The man blamed and vilified for this disastrous dispersion lingered on in the Vatican, ill and almost blind, until, in the late summer of 1534, he contracted a fatal fever. Few mourned for him. He had, so Francesco Vettori said, ‘gone to a great deal of trouble to develop from a great and respected cardinal into a small and little respected pope’. Indeed, his death, so a Roman correspondent informed the Duke of Norfolk, was ‘the cause of rejoicing’ in the city.
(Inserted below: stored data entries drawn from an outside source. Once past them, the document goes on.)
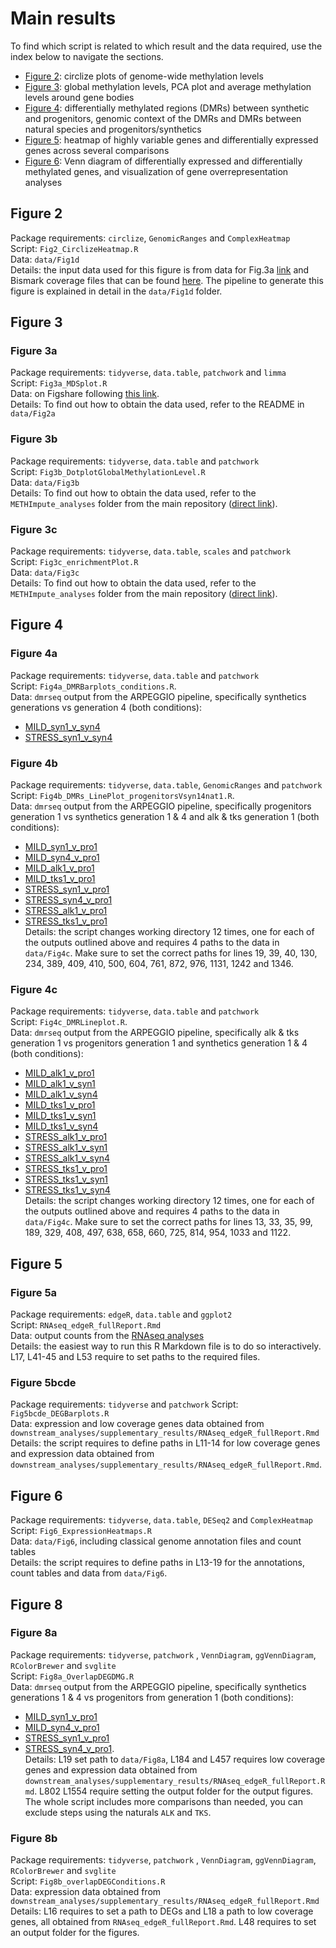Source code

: # Main results

To find which script is related to which result and the data required, use the index below to navigate the sections.

 - [Figure 2](#figure-1d): circlize plots of genome-wide methylation levels
 - [Figure 3](#figure-2): global methylation levels, PCA plot and average methylation levels around gene bodies
 - [Figure 4](#figure-4): differentially methylated regions (DMRs) between synthetic and progenitors, genomic context of the DMRs and DMRs between natural species and progenitors/synthetics
 - [Figure 5](#figure-5): heatmap of highly variable genes and differentially expressed genes across several comparisons
 - [Figure 6](#figure-6): Venn diagram of differentially expressed and differentially methylated genes, and visualization of gene overrepresentation analyses


## Figure 2

Package requirements: `circlize`, `GenomicRanges` and `ComplexHeatmap`  
Script: `Fig2_CirclizeHeatmap.R`  
Data: `data/Fig1d`  
Details: the input data used for this figure is from data for Fig.3a [link](https://figshare.com/projects/Data_for_MDS_analyses/134765) and Bismark coverage files that can be found [here](https://doi.org/10.5281/zenodo.7323783). The pipeline to generate this figure is explained in detail in the `data/Fig1d` folder.

## Figure 3

### Figure 3a

Package requirements: `tidyverse`, `data.table`, `patchwork` and `limma`  
Script: `Fig3a_MDSplot.R`  
Data: on Figshare following [this link](https://figshare.com/projects/Data_for_MDS_analyses/134765).   
Details: To find out how to obtain the data used, refer to the README in `data/Fig2a`

### Figure 3b

Package requirements: `tidyverse`, `data.table` and `patchwork`  
Script: `Fig3b_DotplotGlobalMethylationLevel.R`  
Data: `data/Fig3b`  
Details: To find out how to obtain the data used, refer to the `METHImpute_analyses` folder from the main repository ([direct link](https://github.com/supermaxiste/EnvironmentalStressPolyploidEvolution/tree/main/METHImpute_analyses)).

### Figure 3c

Package requirements: `tidyverse`, `data.table`, `scales` and `patchwork`  
Script: `Fig3c_enrichmentPlot.R`  
Data: `data/Fig3c`  
Details: To find out how to obtain the data used, refer to the `METHImpute_analyses` folder from the main repository ([direct link](https://github.com/supermaxiste/EnvironmentalStressPolyploidEvolution/tree/main/METHImpute_analyses)).

## Figure 4

### Figure 4a

Package requirements: `tidyverse`, `data.table` and `patchwork`  
Script: `Fig4a_DMRBarplots_conditions.R`.  
Data: `dmrseq` output from the ARPEGGIO pipeline, specifically synthetics generations  vs generation 4 (both conditions):
  - [MILD_syn1_v_syn4](https://github.com/supermaxiste/EnvironmentalStressPolyploidEvolution/tree/main/ARPEGGIO_analyses/MILD_syn1_v_syn4)
  - [STRESS_syn1_v_syn4](https://github.com/supermaxiste/EnvironmentalStressPolyploidEvolution/tree/main/ARPEGGIO_analyses/STRESS_syn1_v_syn4)

### Figure 4b

Package requirements: `tidyverse`, `data.table`, `GenomicRanges` and `patchwork`  
Script: `Fig4b_DMRs_LinePlot_progenitorsVsyn14nat1.R`.  
Data: `dmrseq` output from the ARPEGGIO pipeline, specifically progenitors generation 1 vs synthetics generation 1 & 4 and alk & tks generation 1 (both conditions):
  - [MILD_syn1_v_pro1](https://github.com/supermaxiste/EnvironmentalStressPolyploidEvolution/tree/main/ARPEGGIO_analyses/MILD_syn1_v_pro1)
  - [MILD_syn4_v_pro1](https://github.com/supermaxiste/EnvironmentalStressPolyploidEvolution/tree/main/ARPEGGIO_analyses/MILD_syn4_v_pro1)
  - [MILD_alk1_v_pro1](https://github.com/supermaxiste/EnvironmentalStressPolyploidEvolution/tree/main/ARPEGGIO_analyses/MILD_alk1_v_pro1)
  - [MILD_tks1_v_pro1](https://github.com/supermaxiste/EnvironmentalStressPolyploidEvolution/tree/main/ARPEGGIO_analyses/MILD_tks1_v_pro1)
  - [STRESS_syn1_v_pro1](https://github.com/supermaxiste/EnvironmentalStressPolyploidEvolution/tree/main/ARPEGGIO_analyses/STRESS_syn1_v_pro1)
  - [STRESS_syn4_v_pro1](https://github.com/supermaxiste/EnvironmentalStressPolyploidEvolution/tree/main/ARPEGGIO_analyses/STRESS_syn4_v_pro1)
  - [STRESS_alk1_v_pro1](https://github.com/supermaxiste/EnvironmentalStressPolyploidEvolution/tree/main/ARPEGGIO_analyses/STRESS_alk1_v_pro1)
  - [STRESS_tks1_v_pro1](https://github.com/supermaxiste/EnvironmentalStressPolyploidEvolution/tree/main/ARPEGGIO_analyses/STRESS_tks1_v_pro1)  
Details: the script changes working directory 12 times, one for each of the outputs outlined above and requires 4 paths to the data in `data/Fig4c`. Make sure to set the correct paths for lines 19, 39, 40, 130, 234, 389, 409, 410, 500, 604, 761, 872, 976, 1131, 1242 and 1346.


### Figure 4c

Package requirements: `tidyverse`, `data.table` and `patchwork`  
Script: `Fig4c_DMRLineplot.R`.  
Data: `dmrseq` output from the ARPEGGIO pipeline, specifically alk & tks generation 1 vs progenitors generation 1 and synthetics generation 1 & 4 (both conditions):
  - [MILD_alk1_v_pro1](https://github.com/supermaxiste/EnvironmentalStressPolyploidEvolution/tree/main/ARPEGGIO_analyses/MILD_alk1_v_pro1)
  - [MILD_alk1_v_syn1](https://github.com/supermaxiste/EnvironmentalStressPolyploidEvolution/tree/main/ARPEGGIO_analyses/MILD_alk1_v_syn1)
  - [MILD_alk1_v_syn4](https://github.com/supermaxiste/EnvironmentalStressPolyploidEvolution/tree/main/ARPEGGIO_analyses/MILD_alk1_v_syn4)
  - [MILD_tks1_v_pro1](https://github.com/supermaxiste/EnvironmentalStressPolyploidEvolution/tree/main/ARPEGGIO_analyses/MILD_tks1_v_pro1)
  - [MILD_tks1_v_syn1](https://github.com/supermaxiste/EnvironmentalStressPolyploidEvolution/tree/main/ARPEGGIO_analyses/MILD_tks1_v_syn1)
  - [MILD_tks1_v_syn4](https://github.com/supermaxiste/EnvironmentalStressPolyploidEvolution/tree/main/ARPEGGIO_analyses/MILD_tks1_v_syn4)
  - [STRESS_alk1_v_pro1](https://github.com/supermaxiste/EnvironmentalStressPolyploidEvolution/tree/main/ARPEGGIO_analyses/STRESS_alk1_v_pro1)
  - [STRESS_alk1_v_syn1](https://github.com/supermaxiste/EnvironmentalStressPolyploidEvolution/tree/main/ARPEGGIO_analyses/STRESS_alk1_v_syn1)
  - [STRESS_alk1_v_syn4](https://github.com/supermaxiste/EnvironmentalStressPolyploidEvolution/tree/main/ARPEGGIO_analyses/STRESS_alk1_v_syn4)
  - [STRESS_tks1_v_pro1](https://github.com/supermaxiste/EnvironmentalStressPolyploidEvolution/tree/main/ARPEGGIO_analyses/STRESS_tks1_v_pro1)
  - [STRESS_tks1_v_syn1](https://github.com/supermaxiste/EnvironmentalStressPolyploidEvolution/tree/main/ARPEGGIO_analyses/STRESS_tks1_v_syn1)
  - [STRESS_tks1_v_syn4](https://github.com/supermaxiste/EnvironmentalStressPolyploidEvolution/tree/main/ARPEGGIO_analyses/STRESS_tks1_v_syn4)   
Details: the script changes working directory 12 times, one for each of the outputs outlined above and requires 4 paths to the data in `data/Fig4c`. Make sure to set the correct paths for lines 13, 33, 35, 99, 189, 329, 408, 497, 638, 658, 660, 725, 814, 954, 1033 and 1122.

## Figure 5

### Figure 5a

Package requirements: `edgeR`, `data.table` and `ggplot2`  
Script: `RNAseq_edgeR_fullReport.Rmd`  
Data: output counts from the [RNAseq analyses](https://github.com/supermaxiste/EnvironmentalStressPolyploidEvolution/tree/main/RNAseq)  
Details: the easiest way to run this R Markdown file is to do so interactively. L17, L41-45 and L53 require to set paths to the required files.  

### Figure 5bcde

Package requirements: `tidyverse` and `patchwork` 
Script: `Fig5bcde_DEGBarplots.R`  
Data: expression and low coverage genes data obtained from `downstream_analyses/supplementary_results/RNAseq_edgeR_fullReport.Rmd`    
Details: the script requires to define paths in L11-14 for low coverage genes and expression data obtained from `downstream_analyses/supplementary_results/RNAseq_edgeR_fullReport.Rmd`.  


## Figure 6

Package requirements: `tidyverse`, `data.table`, `DESeq2` and `ComplexHeatmap`  
Script: `Fig6_ExpressionHeatmaps.R`  
Data: `data/Fig6`, including classical genome annotation files and count tables  
Details: the script requires to define paths in L13-19 for the annotations, count tables and data from `data/Fig6`.

## Figure 8

### Figure 8a

Package requirements: `tidyverse`, `patchwork` , `VennDiagram`, `ggVennDiagram`, `RColorBrewer` and `svglite`  
Script: `Fig8a_OverlapDEGDMG.R`  
Data: `dmrseq` output from the ARPEGGIO pipeline, specifically synthetics generations 1 & 4 vs progenitors from generation 1 (both conditions):
  - [MILD_syn1_v_pro1](https://github.com/supermaxiste/EnvironmentalStressPolyploidEvolution/tree/main/ARPEGGIO_analyses/MILD_syn1_v_pro1)
  - [MILD_syn4_v_pro1](https://github.com/supermaxiste/EnvironmentalStressPolyploidEvolution/tree/main/ARPEGGIO_analyses/MILD_syn4_v_pro1)
  - [STRESS_syn1_v_pro1](https://github.com/supermaxiste/EnvironmentalStressPolyploidEvolution/tree/main/ARPEGGIO_analyses/STRESS_syn1_v_pro1)
  - [STRESS_syn4_v_pro1](https://github.com/supermaxiste/EnvironmentalStressPolyploidEvolution/tree/main/ARPEGGIO_analyses/STRESS_syn4_v_pro1).  
  Details: L19 set path to `data/Fig8a`, L184 and L457 requires low coverage genes and expression data obtained from `downstream_analyses/supplementary_results/RNAseq_edgeR_fullReport.Rmd`. L802 L1554 require setting the output folder for the output figures. The whole script includes more comparisons than needed, you can exclude steps using the naturals `ALK` and `TKS`.

### Figure 8b

Package requirements: `tidyverse`, `patchwork` , `VennDiagram`, `ggVennDiagram`, `RColorBrewer` and `svglite`  
Script: `Fig8b_overlapDEGConditions.R`  
Data: expression data obtained from `downstream_analyses/supplementary_results/RNAseq_edgeR_fullReport.Rmd`  
Details: L16 requires to set a path to DEGs and L18 a path to low coverage genes, all obtained from `RNAseq_edgeR_fullReport.Rmd`. L48 requires to set an output folder for the figures.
In St Peter's, where his body lay, intruders transfixed it with a sword and his temporary tomb was smeared with dirt. The inscription beneath it, ‘Clemens Pontifex Maximus’ was obliterated and in its place were written the words ‘Inclemens Pontifex Minimus’. Had it not been for the intervention of his nephew, Cardinal Ippolito de' Medici, the body would have been dragged round the streets on a meat-hook. Rome seemed once more to have returned to the barbarity and desolation of the Dark Ages.